Typically, we find that having an Epoch time around 30min is ideal both in terms of safety (checkpointing often enough)
and getting updates often enough. One Epoch is at least a `train` stage that lasts for `optim.updates_per_epoch` (2000 by default),
and a `valid` stage. You can control how long the valid stage takes with `dataset.valid.num_samples`.
Other stages (`evaluate`, `generate`) will only happen every X epochs, as given by `evaluate.every` and `generate.every`).
### Models
In AudioCraft, a model is a container object that wraps one or more torch modules together
with potential processing logic to use in a solver. For example, a model would wrap an encoder module,
a quantisation bottleneck module, a decoder and some tensor processing logic. Each of the previous components
can be considered as a small « model unit » on its own but the container model is a practical component
to manipulate and train a set of modules together.
### Datasets
See the [dedicated documentation on datasets](./DATASETS.md).
### Metrics
See the [dedicated documentation on metrics](./METRICS.md).
### Conditioners
AudioCraft language models can be conditioned in various ways and the codebase offers a modular implementation
of different conditioners that can be potentially combined together.
Learn more in the [dedicated documentation on conditioning](./CONDITIONING.md).
### Configuration
AudioCraft's configuration is defined in yaml files and the framework relies on
[hydra](https://hydra.cc/docs/intro/) and [omegaconf](https://omegaconf.readthedocs.io/) to parse
and manipulate the configuration through Dora.
##### :warning: Important considerations around configurations
Our configuration management relies on Hydra and the concept of group configs to structure
and compose configurations. Updating the root default configuration files will then have
an impact on all solvers and tasks.
**One should never change the default configuration files. Instead they should use Hydra config groups in order to store custom configuration.**
Once this configuration is created and used for running experiments, you should not edit it anymore.
Note that as we are using Dora as our experiment manager, all our experiment tracking is based on
signatures computed from delta between configurations.
**One must therefore ensure backward compatibility of the configuration at all time.**
See [Dora's README](https://github.com/facebookresearch/dora) and the
[section below introduction Dora](#running-experiments-with-dora).
##### Configuration structure
The configuration is organized in config groups:
* `conditioner`: default values for conditioning modules.
* `dset`: contains all data source related information (paths to manifest files
and metadata for a given dataset).
* `model`: contains configuration for each model defined in AudioCraft and configurations
for different variants of models.
* `solver`: contains the default configuration for each solver as well as configuration
for each solver task, combining all the above components.
* `teams`: contains the cluster configuration per teams.

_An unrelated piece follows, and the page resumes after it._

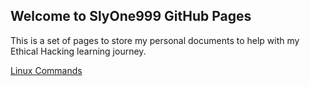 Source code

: ## Welcome to SlyOne999 GitHub Pages

This is a set of pages to store my personal documents to help with my Ethical Hacking learning journey.

[Linux Commands](https://slyone999.github.io/linux/linuxCommands)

See environment setup for more details.
The `config.yaml` file is the main configuration that composes the above groups
and contains default configuration for AudioCraft.
##### Solver's core configuration structure
The core configuration structure shared across solver is available in `solvers/default.yaml`.
##### Other configuration modules
AudioCraft configuration contains the different setups we used for our research and publications.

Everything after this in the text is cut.